»»
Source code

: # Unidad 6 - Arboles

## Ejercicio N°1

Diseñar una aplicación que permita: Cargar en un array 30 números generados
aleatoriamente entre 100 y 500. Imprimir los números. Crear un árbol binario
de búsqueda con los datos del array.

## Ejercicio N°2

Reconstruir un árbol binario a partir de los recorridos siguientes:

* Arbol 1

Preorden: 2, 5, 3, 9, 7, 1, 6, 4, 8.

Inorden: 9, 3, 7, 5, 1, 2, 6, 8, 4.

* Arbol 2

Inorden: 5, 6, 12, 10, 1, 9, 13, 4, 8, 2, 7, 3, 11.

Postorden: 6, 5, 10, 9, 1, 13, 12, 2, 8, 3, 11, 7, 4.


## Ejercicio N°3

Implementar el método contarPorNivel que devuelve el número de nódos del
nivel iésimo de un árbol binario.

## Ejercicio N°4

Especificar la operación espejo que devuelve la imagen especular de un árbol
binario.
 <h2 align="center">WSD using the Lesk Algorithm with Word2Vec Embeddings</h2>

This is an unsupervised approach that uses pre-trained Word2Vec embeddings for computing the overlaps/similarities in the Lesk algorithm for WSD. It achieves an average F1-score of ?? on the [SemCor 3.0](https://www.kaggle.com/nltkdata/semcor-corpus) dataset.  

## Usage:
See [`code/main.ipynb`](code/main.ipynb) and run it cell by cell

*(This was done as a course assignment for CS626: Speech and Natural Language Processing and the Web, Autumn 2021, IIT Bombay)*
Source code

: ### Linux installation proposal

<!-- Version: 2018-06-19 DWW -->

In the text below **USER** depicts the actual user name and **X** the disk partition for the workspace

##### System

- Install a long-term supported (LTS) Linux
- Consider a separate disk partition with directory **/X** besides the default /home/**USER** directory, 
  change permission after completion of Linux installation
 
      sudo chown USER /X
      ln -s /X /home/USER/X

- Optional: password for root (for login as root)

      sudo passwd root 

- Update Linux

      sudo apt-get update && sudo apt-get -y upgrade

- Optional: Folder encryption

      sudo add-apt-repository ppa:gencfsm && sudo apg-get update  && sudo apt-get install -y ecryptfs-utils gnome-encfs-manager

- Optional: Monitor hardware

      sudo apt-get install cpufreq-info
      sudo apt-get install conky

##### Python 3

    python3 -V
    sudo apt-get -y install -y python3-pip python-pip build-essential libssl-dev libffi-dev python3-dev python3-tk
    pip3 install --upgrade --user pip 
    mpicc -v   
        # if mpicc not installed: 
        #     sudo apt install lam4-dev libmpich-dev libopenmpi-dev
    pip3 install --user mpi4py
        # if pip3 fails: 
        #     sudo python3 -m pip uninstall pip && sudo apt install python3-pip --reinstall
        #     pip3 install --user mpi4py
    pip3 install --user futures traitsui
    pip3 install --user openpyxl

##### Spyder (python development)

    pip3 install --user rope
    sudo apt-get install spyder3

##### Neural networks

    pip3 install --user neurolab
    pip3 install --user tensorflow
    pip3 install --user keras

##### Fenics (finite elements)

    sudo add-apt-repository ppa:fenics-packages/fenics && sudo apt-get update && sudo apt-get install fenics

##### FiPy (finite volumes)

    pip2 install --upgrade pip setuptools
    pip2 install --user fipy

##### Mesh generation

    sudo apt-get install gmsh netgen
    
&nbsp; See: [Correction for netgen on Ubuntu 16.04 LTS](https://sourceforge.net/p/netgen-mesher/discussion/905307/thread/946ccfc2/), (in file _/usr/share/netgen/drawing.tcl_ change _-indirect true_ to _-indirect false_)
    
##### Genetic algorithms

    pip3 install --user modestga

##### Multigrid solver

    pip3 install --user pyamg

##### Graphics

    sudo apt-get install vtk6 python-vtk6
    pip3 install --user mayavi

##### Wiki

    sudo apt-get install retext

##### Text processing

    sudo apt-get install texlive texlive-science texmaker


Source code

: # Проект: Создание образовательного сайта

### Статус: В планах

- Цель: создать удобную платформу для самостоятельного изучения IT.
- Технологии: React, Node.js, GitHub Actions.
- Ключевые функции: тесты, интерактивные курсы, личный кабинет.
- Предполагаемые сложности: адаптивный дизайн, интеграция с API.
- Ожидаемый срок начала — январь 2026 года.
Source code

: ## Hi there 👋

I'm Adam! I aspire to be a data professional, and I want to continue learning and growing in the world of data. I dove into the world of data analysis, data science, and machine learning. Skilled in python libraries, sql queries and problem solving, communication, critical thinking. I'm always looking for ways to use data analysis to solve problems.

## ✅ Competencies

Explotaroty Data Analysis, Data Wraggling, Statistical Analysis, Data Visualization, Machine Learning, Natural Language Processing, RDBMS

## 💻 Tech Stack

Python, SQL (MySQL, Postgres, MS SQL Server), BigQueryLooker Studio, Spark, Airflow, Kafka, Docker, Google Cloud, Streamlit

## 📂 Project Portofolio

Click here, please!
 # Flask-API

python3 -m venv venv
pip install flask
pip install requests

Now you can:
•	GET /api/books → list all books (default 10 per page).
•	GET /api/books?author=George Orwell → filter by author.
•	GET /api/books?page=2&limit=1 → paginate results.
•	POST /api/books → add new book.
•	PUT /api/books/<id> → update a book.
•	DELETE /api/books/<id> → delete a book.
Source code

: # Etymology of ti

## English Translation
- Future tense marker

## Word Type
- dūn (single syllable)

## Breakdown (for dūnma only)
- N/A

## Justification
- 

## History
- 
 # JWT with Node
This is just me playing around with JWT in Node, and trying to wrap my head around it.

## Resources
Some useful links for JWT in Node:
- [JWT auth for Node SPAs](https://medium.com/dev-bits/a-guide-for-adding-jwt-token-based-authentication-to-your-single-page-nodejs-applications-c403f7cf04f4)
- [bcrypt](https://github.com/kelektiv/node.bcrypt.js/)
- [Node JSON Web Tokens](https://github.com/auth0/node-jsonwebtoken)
««
In the material above, transcribe exactly the lines beginning at the one with "sudo apt-get install texlive" and ending at the one with "## 💻 Tech Stack", both included.

    sudo apt-get install texlive texlive-science texmaker


Source code

: # Проект: Создание образовательного сайта

### Статус: В планах

- Цель: создать удобную платформу для самостоятельного изучения IT.
- Технологии: React, Node.js, GitHub Actions.
- Ключевые функции: тесты, интерактивные курсы, личный кабинет.
- Предполагаемые сложности: адаптивный дизайн, интеграция с API.
- Ожидаемый срок начала — январь 2026 года.
Source code

: ## Hi there 👋

I'm Adam! I aspire to be a data professional, and I want to continue learning and growing in the world of data. I dove into the world of data analysis, data science, and machine learning. Skilled in python libraries, sql queries and problem solving, communication, critical thinking. I'm always looking for ways to use data analysis to solve problems.

## ✅ Competencies

Explotaroty Data Analysis, Data Wraggling, Statistical Analysis, Data Visualization, Machine Learning, Natural Language Processing, RDBMS

## 💻 Tech Stack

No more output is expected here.